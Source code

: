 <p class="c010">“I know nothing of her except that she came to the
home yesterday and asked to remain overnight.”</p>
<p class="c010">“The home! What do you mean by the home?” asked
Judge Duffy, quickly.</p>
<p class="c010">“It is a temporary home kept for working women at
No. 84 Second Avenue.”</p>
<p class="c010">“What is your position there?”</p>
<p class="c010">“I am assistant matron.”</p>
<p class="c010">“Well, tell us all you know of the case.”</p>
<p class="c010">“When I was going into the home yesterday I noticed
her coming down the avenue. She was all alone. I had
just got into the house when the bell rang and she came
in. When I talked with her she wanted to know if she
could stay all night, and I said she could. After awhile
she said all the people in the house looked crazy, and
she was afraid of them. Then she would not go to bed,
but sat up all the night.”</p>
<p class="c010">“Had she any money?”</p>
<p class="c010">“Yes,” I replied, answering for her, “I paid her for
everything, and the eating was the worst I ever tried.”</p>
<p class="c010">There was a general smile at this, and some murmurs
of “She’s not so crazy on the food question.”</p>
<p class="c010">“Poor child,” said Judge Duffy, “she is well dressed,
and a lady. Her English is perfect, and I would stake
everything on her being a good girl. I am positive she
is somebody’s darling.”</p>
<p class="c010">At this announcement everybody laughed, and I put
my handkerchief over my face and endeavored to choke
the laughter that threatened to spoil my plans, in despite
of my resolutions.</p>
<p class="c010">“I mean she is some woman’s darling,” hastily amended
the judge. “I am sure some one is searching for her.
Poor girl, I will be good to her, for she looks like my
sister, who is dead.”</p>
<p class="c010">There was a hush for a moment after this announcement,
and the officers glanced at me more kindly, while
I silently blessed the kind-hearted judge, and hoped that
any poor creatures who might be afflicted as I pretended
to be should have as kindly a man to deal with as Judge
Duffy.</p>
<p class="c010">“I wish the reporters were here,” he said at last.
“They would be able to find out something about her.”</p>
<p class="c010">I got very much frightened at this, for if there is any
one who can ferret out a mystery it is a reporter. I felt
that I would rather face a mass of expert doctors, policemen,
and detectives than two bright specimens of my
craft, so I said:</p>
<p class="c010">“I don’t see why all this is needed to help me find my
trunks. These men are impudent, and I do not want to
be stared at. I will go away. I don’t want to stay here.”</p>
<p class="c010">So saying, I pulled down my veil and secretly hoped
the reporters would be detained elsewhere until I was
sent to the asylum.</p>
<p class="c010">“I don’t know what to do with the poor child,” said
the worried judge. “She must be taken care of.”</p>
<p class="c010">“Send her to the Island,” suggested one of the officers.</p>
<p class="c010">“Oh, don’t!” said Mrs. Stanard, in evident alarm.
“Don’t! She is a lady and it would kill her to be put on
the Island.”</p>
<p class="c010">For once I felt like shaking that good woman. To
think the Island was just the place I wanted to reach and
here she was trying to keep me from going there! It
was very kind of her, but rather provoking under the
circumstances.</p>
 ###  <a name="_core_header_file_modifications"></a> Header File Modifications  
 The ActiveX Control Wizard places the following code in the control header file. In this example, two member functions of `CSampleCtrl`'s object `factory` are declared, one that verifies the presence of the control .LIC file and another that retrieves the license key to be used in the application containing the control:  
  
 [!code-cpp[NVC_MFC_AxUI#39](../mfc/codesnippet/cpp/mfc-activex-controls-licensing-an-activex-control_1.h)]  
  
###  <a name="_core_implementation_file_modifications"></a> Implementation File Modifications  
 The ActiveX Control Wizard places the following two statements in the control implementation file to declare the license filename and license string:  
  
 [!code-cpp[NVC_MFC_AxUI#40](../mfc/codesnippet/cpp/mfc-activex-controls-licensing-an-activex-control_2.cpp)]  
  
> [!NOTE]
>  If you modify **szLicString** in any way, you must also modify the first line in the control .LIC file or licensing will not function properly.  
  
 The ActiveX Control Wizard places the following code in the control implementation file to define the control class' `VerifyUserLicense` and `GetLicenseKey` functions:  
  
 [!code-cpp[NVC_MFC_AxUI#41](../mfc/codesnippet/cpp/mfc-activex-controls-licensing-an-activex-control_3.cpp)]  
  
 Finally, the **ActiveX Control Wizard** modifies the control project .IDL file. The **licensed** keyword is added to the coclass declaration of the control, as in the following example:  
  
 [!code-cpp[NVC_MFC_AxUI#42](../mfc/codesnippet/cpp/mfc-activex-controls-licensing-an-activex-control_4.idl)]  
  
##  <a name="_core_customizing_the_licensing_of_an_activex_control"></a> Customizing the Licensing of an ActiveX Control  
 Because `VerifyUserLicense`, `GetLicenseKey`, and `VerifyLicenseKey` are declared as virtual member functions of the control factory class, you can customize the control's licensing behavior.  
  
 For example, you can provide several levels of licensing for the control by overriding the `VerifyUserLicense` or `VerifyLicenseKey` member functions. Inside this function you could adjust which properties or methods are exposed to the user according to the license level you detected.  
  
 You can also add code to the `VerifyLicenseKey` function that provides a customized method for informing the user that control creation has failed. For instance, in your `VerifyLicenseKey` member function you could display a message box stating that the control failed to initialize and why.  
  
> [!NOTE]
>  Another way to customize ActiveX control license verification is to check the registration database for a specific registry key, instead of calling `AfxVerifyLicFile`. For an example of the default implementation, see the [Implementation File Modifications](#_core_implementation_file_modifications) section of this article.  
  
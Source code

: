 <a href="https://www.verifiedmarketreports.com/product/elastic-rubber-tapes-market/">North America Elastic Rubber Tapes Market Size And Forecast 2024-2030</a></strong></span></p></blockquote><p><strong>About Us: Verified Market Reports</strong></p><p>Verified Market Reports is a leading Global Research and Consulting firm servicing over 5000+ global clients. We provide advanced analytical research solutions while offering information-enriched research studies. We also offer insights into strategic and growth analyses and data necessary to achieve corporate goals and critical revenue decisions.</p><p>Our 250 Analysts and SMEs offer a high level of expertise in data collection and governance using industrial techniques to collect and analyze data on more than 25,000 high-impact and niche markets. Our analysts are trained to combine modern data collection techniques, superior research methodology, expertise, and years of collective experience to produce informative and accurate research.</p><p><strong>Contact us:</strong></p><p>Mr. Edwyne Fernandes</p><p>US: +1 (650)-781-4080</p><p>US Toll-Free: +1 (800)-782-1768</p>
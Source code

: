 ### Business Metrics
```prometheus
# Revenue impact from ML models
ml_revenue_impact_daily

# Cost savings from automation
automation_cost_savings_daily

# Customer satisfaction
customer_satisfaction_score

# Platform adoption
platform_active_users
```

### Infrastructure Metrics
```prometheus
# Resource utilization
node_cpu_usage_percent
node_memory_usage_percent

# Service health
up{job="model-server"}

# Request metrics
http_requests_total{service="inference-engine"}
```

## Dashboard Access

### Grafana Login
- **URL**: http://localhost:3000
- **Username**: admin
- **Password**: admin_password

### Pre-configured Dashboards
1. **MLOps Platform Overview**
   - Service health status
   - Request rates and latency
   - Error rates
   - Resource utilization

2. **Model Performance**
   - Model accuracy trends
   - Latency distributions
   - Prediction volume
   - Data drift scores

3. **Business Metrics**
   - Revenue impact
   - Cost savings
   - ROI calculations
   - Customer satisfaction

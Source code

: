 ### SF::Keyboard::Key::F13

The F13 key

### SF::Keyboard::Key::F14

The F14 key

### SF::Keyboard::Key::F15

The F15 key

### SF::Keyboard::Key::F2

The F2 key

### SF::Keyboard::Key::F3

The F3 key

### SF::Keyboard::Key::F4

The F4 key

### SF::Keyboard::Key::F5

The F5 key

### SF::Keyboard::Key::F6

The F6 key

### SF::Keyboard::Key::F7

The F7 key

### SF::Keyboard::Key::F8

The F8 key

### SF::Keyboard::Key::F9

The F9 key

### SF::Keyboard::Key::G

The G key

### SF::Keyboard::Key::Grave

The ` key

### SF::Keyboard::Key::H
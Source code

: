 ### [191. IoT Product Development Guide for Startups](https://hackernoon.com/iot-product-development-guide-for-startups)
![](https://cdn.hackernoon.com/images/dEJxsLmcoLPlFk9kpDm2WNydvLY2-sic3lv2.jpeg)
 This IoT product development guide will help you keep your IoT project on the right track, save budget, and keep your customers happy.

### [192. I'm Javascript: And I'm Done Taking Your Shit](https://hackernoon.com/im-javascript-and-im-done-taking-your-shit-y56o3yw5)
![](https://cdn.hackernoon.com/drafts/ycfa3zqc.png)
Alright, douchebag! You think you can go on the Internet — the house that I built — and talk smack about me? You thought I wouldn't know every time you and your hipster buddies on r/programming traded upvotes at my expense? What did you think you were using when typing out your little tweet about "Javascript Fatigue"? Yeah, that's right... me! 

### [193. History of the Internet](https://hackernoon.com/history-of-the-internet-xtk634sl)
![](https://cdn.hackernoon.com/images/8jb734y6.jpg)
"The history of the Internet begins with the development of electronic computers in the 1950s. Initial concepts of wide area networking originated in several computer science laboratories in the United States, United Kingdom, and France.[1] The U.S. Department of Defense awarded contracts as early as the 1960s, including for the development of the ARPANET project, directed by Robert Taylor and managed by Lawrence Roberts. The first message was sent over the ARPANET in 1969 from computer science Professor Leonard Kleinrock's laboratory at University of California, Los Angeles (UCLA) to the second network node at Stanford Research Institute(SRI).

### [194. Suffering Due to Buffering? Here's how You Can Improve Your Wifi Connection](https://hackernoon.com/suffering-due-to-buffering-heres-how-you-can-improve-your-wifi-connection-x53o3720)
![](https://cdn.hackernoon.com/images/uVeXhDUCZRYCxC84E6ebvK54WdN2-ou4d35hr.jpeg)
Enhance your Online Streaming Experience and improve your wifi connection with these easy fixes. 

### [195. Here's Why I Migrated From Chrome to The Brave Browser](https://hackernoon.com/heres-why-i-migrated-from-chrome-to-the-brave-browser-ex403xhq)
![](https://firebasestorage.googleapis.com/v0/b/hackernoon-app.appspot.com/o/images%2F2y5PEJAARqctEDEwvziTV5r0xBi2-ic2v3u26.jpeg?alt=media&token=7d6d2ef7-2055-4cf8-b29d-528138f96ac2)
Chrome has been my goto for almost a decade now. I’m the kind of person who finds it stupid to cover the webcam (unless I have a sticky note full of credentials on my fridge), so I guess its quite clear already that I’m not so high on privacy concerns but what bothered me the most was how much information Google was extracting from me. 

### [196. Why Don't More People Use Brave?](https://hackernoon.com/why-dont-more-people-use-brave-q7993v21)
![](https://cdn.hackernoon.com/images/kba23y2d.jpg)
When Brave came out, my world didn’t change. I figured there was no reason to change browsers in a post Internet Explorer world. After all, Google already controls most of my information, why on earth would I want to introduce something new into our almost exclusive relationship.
....................
**What you are asked to do:** Scan the material line by line and report each one that contains "project".

**Reply to the exercise:**
 Finally, the **ActiveX Control Wizard** modifies the control project .IDL file. The **licensed** keyword is added to the coclass declaration of the control, as in the following example:  
 This IoT product development guide will help you keep your IoT project on the right track, save budget, and keep your customers happy.
"The history of the Internet begins with the development of electronic computers in the 1950s. Initial concepts of wide area networking originated in several computer science laboratories in the United States, United Kingdom, and France.[1] The U.S. Department of Defense awarded contracts as early as the 1960s, including for the development of the ARPANET project, directed by Robert Taylor and managed by Lawrence Roberts. The first message was sent over the ARPANET in 1969 from computer science Professor Leonard Kleinrock's laboratory at University of California, Los Angeles (UCLA) to the second network node at Stanford Research Institute(SRI).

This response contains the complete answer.